Earlier in this chapter we used show.legend without explaining it:

ggplot(mpg, aes(x = displ, y = hwy)) + geom_smooth(aes(color = drv), show.legend = FALSE)

What does show.legend = FALSE do here? What happens if you remove it? Why do you think we used it earlier?

Stop showing the legend.

What does the se argument to geom_smooth() do?
In ggplot2, when you set “se” to FALSE, you are telling R to hide that grey ribbon . The grey ribbon drawn by geom_smooth() represents the confidence interval around the smoothed line. Statistical Meaning: By default, it displays a 95% confidence interval for the smoothed mean. This means that if you were to repeat the sampling process many times, the true underlying trend would fall within that shaded region 95% of the time.
Recreate the R code necessary to generate the following graphs. Note that wherever a categorical variable is used in the plot, it’s drv.

ggplot(mpg,
       aes(x = displ,
           y = hwy)) +
        geom_point(size = 2) +
        geom_smooth(se = FALSE)

## `geom_smooth()` using method = 'loess' and formula = 'y ~ x'

ggplot(mpg,
       aes(x = displ,
           y = hwy)) +
        geom_point(size = 2) +
        geom_smooth(
                se = FALSE,
                aes(group = drv))

## `geom_smooth()` using method = 'loess' and formula = 'y ~ x'

ggplot(mpg,
       aes(x = displ,
           y = hwy,
           colour = drv)) +
        geom_point(size = 2) +
        geom_smooth(se = FALSE)

## `geom_smooth()` using method = 'loess' and formula = 'y ~ x'

ggplot(mpg,
       aes(x = displ,
           y = hwy)) +
        geom_point(aes(colour = drv), size = 2) +
        geom_smooth(se = FALSE)

## `geom_smooth()` using method = 'loess' and formula = 'y ~ x'

ggplot(mpg,
       aes(x = displ,
           y = hwy)) +
        geom_point(aes(colour = drv), size = 2) +
        geom_smooth(aes(linetype = drv), se = FALSE)
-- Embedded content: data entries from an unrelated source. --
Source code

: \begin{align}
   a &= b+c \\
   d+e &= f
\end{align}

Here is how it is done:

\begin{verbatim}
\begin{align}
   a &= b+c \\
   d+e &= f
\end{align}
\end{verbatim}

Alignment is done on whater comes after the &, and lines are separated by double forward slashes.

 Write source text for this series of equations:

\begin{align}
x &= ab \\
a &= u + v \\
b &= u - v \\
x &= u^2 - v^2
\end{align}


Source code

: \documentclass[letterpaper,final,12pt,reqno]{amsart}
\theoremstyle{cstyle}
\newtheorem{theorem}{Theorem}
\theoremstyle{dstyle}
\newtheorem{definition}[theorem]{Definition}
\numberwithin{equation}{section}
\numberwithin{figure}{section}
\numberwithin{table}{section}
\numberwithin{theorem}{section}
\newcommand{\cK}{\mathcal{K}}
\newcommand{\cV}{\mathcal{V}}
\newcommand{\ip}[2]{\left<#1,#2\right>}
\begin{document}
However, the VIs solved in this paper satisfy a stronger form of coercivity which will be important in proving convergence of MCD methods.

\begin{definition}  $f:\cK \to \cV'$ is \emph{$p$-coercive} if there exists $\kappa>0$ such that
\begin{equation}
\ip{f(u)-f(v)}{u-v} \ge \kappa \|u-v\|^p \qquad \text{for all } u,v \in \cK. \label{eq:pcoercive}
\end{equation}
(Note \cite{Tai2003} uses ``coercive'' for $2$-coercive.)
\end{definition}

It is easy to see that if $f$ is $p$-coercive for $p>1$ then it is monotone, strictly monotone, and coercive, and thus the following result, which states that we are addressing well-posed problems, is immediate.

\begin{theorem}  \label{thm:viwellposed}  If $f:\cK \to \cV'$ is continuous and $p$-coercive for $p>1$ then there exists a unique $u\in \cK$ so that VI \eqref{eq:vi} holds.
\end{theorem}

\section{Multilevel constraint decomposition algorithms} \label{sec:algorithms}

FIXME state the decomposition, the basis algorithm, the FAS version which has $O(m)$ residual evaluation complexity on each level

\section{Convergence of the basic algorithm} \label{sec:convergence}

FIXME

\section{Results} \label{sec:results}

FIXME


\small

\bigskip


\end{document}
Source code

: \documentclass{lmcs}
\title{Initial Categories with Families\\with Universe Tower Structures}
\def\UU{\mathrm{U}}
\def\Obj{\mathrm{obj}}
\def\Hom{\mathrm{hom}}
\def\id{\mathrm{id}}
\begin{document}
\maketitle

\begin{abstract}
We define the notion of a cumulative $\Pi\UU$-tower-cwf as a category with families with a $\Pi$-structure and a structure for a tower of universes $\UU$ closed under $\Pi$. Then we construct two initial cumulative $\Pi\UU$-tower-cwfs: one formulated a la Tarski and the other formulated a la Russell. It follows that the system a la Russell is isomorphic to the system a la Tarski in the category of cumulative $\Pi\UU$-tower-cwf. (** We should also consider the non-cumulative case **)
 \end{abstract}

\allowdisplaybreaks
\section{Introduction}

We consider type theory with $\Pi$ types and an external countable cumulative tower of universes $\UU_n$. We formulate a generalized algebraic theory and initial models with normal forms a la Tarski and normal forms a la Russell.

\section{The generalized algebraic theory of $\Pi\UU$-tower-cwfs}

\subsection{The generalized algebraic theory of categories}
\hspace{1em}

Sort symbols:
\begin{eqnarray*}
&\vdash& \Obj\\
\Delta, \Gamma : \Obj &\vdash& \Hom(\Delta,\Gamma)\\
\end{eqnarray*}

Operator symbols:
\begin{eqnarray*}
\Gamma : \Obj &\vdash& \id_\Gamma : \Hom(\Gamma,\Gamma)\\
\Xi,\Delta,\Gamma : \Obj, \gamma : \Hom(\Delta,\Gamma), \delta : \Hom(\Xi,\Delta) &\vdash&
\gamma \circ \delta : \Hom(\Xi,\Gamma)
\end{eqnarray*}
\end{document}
## `geom_smooth()` using method = 'loess' and formula = 'y ~ x'

ggplot(mpg,
       aes(x = displ,
           y = hwy)) +
        geom_point(shape = 1, size =2, colour = "white", stroke = 2)+
         geom_point(aes(colour = drv), size = 2)

9.4 Facets

ggplot(mpg, aes(x = displ, y = hwy)) + 
  geom_point() + 
  facet_wrap(~cyl)

ggplot(mpg, aes(x = displ, y = hwy)) + 
  geom_point() + 
  facet_grid(drv ~ cyl) # formula: rows ~ cols

ggplot(mpg, aes(x = displ, y = hwy)) + 
  geom_point() + 
  facet_grid(drv ~ cyl, scales = "free")

# free scales
#"free_x" will allow for different scales of x-axis across columns
# "free_y" will allow for different scales of x-axis across rows
ggplot(mpg, aes(x = displ, y = hwy)) + 
  geom_point() + 
  facet_grid(drv ~ cyl, scales = "free_y")

9.4.1 Exercises

What happens if you facet on a continuous variable?

#create a separate facet for every unique value in that dataset
ggplot(mpg,
       aes(x = displ, y = hwy)) +
        geom_point()+
        facet_wrap(~cyl)

ggplot(mpg,
       aes(x = displ, y = hwy)) +
        geom_point()+
        facet_wrap(~cty)

length(unique(mpg$cty))

## [1] 21

ggplot(mpg,
       aes(x = cty, y = hwy)) +
        geom_point()+
        facet_wrap(~displ)

length(unique(mpg$displ))

## [1] 35

#use cut to transform your numbers into categories like
ggplot(mpg,
       aes(x = cty, y = hwy)) +
        geom_point()+
        facet_wrap(~ cut_width(displ, 2))

a graph for each value of the continuous variable: create a separate facet for every unique value in that dataset

cut function

cut_interval() Divides data into a fixed number of bins (e.g., exactly 5 bins). cut_width() Divides data by a fixed width (e.g., a bin for every 10 units). cut_number() Divides data so each facet has roughly the same number of data points. cut() Standard R function for custom, manual break points.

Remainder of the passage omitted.